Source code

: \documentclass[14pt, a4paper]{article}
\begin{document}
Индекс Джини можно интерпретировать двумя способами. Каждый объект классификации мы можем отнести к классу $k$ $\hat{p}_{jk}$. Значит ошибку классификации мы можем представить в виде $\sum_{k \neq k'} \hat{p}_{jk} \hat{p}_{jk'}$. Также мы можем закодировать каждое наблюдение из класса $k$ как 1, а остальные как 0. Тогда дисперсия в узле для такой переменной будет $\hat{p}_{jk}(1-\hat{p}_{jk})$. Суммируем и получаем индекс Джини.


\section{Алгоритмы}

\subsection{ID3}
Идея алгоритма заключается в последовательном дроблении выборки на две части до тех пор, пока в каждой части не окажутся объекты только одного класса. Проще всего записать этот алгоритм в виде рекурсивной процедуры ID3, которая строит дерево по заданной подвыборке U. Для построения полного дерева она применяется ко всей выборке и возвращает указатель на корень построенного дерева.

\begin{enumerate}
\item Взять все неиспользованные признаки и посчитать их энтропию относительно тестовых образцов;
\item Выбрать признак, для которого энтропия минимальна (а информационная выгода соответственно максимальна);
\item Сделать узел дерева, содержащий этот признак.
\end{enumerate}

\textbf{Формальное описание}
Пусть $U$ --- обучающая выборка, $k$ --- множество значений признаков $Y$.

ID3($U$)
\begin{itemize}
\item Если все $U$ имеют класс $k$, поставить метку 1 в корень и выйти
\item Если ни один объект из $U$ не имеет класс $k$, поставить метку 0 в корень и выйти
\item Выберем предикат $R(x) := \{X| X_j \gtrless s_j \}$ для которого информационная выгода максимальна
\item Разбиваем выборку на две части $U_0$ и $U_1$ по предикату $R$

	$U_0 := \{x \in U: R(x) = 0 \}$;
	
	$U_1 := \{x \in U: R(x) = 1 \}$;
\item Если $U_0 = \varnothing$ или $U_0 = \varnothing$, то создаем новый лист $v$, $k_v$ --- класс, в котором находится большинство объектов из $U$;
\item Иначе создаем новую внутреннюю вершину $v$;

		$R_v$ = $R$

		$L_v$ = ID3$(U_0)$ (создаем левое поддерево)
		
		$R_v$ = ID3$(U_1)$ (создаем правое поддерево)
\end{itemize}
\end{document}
= = = = = = =
AIM OF THE EXERCISE: The lines to return are those in the entries above that include "части".

YOUR SOLUTION:
Идея алгоритма заключается в последовательном дроблении выборки на две части до тех пор, пока в каждой части не окажутся объекты только одного класса. Проще всего записать этот алгоритм в виде рекурсивной процедуры ID3, которая строит дерево по заданной подвыборке U. Для построения полного дерева она применяется ко всей выборке и возвращает указатель на корень построенного дерева.
\item Разбиваем выборку на две части $U_0$ и $U_1$ по предикату $R$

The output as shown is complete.